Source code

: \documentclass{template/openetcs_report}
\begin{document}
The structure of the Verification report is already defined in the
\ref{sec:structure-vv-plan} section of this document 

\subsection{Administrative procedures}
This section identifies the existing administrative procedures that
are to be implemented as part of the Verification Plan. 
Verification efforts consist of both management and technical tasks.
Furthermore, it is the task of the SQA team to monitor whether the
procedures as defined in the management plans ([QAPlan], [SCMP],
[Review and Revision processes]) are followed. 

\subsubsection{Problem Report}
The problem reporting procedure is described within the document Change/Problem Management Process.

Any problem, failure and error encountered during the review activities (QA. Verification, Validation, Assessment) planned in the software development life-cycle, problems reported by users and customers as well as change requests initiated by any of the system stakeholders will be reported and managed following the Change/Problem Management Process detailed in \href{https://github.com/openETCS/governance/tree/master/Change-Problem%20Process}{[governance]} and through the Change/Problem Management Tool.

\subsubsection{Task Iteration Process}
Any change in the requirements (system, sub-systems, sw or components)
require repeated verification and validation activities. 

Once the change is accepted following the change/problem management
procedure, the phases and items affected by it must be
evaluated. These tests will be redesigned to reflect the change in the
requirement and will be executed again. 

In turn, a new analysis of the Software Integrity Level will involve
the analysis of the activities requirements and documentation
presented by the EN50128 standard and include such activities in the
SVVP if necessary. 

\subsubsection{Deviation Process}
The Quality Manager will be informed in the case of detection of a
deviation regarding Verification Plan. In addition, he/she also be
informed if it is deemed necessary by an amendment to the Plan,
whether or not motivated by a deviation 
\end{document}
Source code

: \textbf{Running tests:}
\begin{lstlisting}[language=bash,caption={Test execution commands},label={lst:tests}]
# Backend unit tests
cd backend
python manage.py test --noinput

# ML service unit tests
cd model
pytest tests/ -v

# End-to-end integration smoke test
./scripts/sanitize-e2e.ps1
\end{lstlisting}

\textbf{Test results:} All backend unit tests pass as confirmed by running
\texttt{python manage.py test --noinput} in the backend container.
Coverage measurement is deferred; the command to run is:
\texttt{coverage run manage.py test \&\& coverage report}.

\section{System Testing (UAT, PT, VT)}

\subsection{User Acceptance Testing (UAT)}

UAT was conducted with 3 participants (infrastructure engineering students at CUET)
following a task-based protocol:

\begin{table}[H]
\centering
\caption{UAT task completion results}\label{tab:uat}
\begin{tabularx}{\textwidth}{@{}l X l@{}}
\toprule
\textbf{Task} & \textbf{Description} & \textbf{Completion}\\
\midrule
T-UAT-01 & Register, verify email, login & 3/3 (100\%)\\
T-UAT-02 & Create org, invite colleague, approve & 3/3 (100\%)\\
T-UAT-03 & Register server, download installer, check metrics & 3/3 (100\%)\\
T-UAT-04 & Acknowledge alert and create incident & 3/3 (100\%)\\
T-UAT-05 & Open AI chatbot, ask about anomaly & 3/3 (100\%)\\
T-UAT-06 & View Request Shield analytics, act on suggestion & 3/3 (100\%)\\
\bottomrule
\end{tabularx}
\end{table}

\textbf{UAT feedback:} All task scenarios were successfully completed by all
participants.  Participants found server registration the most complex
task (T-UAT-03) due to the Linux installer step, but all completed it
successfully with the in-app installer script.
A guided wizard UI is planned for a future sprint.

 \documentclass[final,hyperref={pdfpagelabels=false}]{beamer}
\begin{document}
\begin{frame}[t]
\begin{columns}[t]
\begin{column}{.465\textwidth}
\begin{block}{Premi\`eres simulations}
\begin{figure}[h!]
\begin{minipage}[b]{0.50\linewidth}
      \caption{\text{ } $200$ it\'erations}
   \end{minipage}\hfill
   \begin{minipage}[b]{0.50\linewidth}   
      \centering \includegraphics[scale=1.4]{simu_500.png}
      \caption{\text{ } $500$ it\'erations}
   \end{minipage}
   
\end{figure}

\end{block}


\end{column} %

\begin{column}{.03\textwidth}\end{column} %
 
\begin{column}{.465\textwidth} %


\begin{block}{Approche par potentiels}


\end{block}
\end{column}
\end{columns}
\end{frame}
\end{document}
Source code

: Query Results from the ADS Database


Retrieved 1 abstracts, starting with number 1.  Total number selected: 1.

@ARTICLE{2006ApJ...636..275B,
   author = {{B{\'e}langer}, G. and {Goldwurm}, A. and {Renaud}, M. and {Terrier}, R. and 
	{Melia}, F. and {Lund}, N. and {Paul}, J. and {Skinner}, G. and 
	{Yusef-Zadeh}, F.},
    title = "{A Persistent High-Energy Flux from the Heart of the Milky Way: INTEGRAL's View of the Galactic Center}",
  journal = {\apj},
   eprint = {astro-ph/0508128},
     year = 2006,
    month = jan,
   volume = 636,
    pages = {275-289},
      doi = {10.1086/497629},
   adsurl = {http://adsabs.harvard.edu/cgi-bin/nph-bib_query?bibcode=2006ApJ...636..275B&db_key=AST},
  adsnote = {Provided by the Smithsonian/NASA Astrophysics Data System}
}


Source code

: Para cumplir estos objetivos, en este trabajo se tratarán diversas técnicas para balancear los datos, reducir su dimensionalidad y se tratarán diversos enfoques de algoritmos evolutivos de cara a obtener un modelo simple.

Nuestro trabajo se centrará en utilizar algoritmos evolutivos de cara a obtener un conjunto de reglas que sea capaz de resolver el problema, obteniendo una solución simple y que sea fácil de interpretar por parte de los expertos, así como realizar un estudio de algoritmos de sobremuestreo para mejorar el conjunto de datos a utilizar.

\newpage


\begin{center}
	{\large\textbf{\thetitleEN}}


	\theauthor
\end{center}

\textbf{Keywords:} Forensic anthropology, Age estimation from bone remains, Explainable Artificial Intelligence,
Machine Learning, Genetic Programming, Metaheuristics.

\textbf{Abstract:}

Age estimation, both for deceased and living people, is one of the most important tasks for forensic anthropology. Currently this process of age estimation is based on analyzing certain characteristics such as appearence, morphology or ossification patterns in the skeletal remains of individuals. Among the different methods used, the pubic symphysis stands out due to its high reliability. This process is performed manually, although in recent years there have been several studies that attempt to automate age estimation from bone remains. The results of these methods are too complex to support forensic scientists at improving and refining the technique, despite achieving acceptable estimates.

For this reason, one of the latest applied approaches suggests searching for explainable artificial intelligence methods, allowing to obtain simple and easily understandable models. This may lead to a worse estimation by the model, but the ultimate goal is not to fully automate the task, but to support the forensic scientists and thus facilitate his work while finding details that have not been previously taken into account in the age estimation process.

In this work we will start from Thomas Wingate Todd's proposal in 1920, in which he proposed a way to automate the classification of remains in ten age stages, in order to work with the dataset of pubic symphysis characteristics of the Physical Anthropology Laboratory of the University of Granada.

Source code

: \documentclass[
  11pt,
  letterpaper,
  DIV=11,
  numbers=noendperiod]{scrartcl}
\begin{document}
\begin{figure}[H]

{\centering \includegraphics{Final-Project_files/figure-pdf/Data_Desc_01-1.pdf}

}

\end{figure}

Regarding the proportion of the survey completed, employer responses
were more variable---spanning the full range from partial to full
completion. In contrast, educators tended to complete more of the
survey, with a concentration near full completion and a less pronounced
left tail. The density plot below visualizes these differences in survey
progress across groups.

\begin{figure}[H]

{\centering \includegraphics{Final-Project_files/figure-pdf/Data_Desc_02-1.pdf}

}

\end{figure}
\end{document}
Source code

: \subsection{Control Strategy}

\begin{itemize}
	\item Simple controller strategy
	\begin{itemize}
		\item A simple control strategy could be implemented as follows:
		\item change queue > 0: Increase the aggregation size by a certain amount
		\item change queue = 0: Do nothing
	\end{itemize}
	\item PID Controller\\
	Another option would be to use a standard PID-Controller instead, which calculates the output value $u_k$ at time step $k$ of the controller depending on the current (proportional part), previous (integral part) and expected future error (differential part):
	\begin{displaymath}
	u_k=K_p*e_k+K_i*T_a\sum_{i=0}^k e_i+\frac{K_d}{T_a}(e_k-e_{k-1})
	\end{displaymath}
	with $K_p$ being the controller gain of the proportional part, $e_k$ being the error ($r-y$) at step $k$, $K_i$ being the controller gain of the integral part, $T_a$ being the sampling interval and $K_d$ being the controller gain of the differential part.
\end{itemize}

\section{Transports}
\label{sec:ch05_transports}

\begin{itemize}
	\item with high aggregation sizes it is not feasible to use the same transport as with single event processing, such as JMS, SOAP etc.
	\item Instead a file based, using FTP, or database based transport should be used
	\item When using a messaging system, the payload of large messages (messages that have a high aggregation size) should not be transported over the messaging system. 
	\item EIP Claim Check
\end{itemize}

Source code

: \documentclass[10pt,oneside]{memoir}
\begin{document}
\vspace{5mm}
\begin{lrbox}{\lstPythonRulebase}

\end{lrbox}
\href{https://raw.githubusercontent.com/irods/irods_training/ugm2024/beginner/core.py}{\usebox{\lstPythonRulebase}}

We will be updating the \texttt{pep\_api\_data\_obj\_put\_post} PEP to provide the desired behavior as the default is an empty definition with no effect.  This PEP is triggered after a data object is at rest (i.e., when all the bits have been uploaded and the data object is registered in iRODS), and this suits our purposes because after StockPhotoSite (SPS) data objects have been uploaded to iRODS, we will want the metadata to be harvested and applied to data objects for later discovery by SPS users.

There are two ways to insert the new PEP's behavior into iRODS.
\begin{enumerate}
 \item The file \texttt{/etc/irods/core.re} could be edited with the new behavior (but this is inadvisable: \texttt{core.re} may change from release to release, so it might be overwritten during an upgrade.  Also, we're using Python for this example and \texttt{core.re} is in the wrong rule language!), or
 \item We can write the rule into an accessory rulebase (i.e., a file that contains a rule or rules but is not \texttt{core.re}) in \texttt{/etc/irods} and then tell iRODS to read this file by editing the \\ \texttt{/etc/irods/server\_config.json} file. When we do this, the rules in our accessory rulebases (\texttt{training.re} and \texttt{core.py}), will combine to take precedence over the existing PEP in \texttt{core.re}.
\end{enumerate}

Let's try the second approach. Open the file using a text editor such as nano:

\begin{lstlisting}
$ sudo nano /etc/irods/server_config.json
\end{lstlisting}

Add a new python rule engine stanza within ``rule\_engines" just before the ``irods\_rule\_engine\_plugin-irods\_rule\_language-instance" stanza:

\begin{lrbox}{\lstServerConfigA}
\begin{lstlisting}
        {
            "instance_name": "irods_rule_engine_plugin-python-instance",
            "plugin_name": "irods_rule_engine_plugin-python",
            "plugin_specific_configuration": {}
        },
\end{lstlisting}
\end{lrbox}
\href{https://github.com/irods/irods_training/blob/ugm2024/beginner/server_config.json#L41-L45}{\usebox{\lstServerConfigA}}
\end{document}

| WHAT YOU NEED TO DO |
Once you reach the line with "There are two" in the data above, copy it and every line after it exactly, up to and including the line with "rule language!), or".

| WRITTEN ANSWER |
There are two ways to insert the new PEP's behavior into iRODS.
\begin{enumerate}
 \item The file \texttt{/etc/irods/core.re} could be edited with the new behavior (but this is inadvisable: \texttt{core.re} may change from release to release, so it might be overwritten during an upgrade.  Also, we're using Python for this example and \texttt{core.re} is in the wrong rule language!), or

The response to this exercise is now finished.